By George Peper
Unfurled across a rocky rampart of Northern Ireland’s Antrim Coast, the Dunluce Course at Royal Portrush is blessed with one of the game’s most idyllic settings, and its architect, the redoubtable Harry Colt, crafted a links that is equally arresting, making full use of dramatic natural valleys, ridges, and plateaus. Among its many highlights are the par-four 5th, named White Rocks, which climbs to a green at the very edge of a cliff, and the 14th, a 210-yard, uphill, into-the-wind par three aptly named Calamity Corner.
Portrush holds the distinction of being the only club outside Scotland and England ever to host the Open Championship (1951), when Max Faulkner won with a total of 285 (three under par) as the course yielded only two sub-70 scores all week. Now the R&A has announced it will return in 2019 to a Dunluce that will be 200 yards longer and include more bunkers, bringing the total to 62 (still the fewest on the Open rotation).
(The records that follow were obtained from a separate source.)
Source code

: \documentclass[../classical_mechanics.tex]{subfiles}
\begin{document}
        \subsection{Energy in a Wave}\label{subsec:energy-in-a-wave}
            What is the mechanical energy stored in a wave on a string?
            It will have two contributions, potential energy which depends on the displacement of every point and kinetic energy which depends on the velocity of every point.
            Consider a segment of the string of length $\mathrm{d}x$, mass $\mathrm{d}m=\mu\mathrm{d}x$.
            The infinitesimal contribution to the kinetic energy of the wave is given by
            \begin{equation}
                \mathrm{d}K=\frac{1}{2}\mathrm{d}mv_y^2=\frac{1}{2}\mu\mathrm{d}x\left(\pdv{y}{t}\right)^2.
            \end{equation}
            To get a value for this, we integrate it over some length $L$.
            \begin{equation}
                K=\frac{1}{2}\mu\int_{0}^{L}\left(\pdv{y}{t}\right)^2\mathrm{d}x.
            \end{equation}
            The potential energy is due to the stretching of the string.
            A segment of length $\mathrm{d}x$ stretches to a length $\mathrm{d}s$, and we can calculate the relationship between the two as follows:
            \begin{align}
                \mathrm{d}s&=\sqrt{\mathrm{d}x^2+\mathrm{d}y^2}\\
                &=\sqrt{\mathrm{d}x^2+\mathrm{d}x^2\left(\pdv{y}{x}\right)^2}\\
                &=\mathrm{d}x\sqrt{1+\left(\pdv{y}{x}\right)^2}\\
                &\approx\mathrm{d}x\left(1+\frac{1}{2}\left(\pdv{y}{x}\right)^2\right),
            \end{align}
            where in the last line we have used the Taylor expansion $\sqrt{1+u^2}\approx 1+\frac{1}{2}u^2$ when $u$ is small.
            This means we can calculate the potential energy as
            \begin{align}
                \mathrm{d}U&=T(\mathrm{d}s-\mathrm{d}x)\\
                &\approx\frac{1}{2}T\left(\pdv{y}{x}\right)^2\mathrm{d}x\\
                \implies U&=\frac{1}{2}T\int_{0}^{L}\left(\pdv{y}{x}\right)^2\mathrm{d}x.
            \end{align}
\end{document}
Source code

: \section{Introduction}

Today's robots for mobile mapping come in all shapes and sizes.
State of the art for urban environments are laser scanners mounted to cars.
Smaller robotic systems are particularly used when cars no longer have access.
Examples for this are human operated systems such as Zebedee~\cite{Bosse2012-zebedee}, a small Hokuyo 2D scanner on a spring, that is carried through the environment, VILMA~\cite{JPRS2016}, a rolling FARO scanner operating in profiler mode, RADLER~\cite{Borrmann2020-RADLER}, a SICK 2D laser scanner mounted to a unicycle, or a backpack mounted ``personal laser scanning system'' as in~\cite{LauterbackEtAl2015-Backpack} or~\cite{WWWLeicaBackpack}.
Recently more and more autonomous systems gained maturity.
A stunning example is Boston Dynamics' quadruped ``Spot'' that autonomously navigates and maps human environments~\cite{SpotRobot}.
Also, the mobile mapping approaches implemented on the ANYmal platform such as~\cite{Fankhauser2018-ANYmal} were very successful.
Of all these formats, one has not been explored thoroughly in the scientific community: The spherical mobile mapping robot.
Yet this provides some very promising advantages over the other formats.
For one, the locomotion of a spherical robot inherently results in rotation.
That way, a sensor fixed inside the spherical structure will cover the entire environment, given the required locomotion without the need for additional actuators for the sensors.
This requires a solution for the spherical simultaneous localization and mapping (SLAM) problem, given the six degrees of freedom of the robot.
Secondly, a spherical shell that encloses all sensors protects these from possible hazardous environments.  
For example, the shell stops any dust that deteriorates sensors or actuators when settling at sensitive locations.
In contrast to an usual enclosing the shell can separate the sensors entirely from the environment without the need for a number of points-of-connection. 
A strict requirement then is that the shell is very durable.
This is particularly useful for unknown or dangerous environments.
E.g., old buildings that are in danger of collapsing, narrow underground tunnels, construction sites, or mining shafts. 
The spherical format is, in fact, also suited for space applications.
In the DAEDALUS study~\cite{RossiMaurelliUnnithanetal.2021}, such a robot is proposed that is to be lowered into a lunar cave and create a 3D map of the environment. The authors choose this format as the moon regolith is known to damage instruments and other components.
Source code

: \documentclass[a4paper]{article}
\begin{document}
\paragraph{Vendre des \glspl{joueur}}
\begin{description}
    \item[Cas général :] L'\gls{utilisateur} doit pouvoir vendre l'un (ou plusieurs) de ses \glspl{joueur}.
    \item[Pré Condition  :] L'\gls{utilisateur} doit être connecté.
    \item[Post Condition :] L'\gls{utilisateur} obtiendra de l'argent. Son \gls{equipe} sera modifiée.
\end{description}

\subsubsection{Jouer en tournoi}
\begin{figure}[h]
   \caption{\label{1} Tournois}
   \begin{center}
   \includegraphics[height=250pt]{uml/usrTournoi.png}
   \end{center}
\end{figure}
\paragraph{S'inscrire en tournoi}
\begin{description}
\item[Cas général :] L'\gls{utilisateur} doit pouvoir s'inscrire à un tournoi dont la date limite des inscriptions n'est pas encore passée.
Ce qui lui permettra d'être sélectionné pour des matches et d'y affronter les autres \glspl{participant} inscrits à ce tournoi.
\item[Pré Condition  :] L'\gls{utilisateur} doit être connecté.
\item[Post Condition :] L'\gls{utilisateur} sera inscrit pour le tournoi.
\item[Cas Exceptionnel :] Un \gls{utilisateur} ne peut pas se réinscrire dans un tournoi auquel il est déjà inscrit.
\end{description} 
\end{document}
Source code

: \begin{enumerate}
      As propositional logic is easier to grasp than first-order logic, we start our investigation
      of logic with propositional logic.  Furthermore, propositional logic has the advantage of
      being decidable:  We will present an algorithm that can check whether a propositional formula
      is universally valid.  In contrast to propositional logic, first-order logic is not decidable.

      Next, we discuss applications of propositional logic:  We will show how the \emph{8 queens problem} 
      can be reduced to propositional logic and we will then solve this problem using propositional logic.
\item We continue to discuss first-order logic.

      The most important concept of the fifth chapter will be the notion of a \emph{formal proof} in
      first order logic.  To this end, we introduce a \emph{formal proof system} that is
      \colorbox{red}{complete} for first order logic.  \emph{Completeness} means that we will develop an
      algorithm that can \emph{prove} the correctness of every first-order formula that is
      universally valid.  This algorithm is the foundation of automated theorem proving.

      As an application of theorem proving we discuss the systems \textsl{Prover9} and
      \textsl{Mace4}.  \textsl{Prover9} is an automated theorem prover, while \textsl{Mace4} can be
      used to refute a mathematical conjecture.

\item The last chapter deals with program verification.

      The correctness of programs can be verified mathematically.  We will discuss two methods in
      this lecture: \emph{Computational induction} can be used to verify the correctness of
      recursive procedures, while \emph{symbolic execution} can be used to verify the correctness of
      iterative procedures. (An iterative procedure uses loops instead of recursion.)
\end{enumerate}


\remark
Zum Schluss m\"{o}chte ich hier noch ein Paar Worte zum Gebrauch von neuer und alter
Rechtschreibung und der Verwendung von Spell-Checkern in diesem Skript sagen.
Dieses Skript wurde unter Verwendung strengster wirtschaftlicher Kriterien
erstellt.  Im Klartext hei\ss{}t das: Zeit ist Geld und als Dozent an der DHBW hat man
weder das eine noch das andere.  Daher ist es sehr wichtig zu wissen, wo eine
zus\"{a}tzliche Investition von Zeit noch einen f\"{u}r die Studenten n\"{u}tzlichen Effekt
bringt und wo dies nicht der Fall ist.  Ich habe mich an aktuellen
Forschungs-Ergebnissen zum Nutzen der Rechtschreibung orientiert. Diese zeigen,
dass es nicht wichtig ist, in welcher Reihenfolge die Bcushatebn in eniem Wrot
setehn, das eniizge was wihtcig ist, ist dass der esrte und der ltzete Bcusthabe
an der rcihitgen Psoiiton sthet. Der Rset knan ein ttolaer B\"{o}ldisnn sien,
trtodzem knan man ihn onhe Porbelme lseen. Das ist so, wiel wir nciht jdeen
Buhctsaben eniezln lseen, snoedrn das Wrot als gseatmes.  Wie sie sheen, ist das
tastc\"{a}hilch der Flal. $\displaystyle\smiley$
But the biggest change will be the absence of the current 17th and 18th holes, which the R&A felt were no longer of championship caliber. The current 16th, a suitably stern par four, will now be the finisher as a pair of new holes are being added to be played as the 7th and 8th. Number 7 will be a nearly 600-yard par five, snaking down and through a valley to an amphitheater green, while the par-four 8th, a mid-length dogleg right, will call for a drive over a chasm followed by a precise approach to a green with a steep fall-away to the left. A very strong test of golf is about to become even mightier.